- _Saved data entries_
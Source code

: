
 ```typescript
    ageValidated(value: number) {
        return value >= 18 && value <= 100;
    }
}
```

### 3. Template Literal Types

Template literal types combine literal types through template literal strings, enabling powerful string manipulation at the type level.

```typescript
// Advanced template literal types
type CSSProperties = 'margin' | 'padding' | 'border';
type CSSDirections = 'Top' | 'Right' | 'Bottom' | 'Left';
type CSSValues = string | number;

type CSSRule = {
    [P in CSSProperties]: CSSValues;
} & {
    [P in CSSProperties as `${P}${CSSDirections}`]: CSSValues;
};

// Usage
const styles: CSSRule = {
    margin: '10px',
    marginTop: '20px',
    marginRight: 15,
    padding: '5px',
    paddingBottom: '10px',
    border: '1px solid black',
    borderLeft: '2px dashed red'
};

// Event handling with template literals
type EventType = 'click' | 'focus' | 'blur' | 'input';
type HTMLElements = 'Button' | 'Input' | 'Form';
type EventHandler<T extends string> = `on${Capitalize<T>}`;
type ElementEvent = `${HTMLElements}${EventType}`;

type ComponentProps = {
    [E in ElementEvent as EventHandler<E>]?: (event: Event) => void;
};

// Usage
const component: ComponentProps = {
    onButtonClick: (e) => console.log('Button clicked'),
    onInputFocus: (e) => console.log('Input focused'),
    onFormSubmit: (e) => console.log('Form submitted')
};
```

--

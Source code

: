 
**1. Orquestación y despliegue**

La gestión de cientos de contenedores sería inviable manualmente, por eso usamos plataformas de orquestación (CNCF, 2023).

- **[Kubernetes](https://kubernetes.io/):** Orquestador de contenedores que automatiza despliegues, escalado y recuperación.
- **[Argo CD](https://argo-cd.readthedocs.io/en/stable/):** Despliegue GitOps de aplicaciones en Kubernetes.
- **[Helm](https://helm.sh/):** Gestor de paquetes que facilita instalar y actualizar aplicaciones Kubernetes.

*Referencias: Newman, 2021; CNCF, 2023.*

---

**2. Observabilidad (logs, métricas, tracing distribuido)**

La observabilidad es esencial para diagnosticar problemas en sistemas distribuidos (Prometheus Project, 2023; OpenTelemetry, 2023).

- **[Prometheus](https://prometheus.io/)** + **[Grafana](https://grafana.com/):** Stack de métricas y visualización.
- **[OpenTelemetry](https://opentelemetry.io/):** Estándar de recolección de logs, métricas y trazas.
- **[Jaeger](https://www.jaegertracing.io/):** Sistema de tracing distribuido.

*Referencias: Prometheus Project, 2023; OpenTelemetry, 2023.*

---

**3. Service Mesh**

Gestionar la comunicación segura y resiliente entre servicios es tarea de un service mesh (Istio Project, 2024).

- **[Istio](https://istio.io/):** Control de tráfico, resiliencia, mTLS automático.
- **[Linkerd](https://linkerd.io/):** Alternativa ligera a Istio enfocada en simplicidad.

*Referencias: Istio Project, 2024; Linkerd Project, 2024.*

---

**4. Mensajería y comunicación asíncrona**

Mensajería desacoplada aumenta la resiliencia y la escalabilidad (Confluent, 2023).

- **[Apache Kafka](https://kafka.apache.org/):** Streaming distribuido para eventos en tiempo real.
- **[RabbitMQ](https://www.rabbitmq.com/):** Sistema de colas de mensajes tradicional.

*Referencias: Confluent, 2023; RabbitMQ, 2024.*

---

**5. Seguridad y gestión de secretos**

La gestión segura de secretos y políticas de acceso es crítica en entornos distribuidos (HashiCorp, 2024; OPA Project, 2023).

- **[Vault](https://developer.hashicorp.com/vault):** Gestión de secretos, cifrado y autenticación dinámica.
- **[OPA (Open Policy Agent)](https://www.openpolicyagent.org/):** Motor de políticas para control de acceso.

---

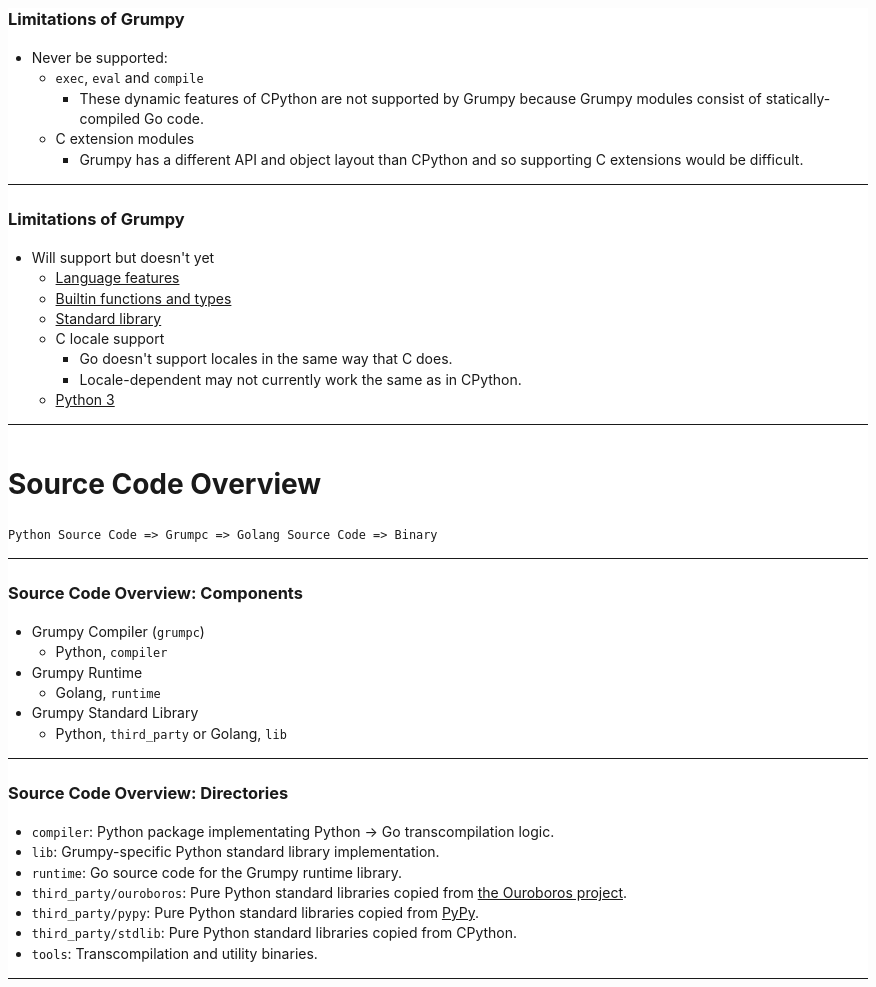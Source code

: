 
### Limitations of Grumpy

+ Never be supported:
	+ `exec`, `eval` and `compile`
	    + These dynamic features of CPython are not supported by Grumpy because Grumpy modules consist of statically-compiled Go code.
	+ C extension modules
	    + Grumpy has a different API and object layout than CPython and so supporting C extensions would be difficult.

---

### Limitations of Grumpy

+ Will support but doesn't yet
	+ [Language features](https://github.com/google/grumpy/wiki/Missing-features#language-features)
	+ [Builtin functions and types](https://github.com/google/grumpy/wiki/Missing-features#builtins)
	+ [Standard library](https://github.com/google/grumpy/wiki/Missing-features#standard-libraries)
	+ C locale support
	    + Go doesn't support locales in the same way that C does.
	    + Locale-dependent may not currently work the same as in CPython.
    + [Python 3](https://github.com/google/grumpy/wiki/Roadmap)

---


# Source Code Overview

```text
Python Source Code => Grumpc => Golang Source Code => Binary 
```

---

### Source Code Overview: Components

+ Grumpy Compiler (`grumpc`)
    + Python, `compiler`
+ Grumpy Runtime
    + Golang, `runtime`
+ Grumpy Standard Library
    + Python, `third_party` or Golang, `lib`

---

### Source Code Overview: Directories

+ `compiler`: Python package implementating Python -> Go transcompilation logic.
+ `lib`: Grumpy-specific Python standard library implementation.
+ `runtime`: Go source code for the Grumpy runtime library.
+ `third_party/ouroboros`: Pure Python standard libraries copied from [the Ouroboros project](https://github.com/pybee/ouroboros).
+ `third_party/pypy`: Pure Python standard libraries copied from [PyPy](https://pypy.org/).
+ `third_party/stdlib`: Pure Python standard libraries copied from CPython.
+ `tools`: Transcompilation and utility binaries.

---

- _What to do_
Your response should contain each line of the entries above that holds the string "logs".

- _Your response_
**2. Observabilidad (logs, métricas, tracing distribuido)**
- **[OpenTelemetry](https://opentelemetry.io/):** Estándar de recolección de logs, métricas y trazas.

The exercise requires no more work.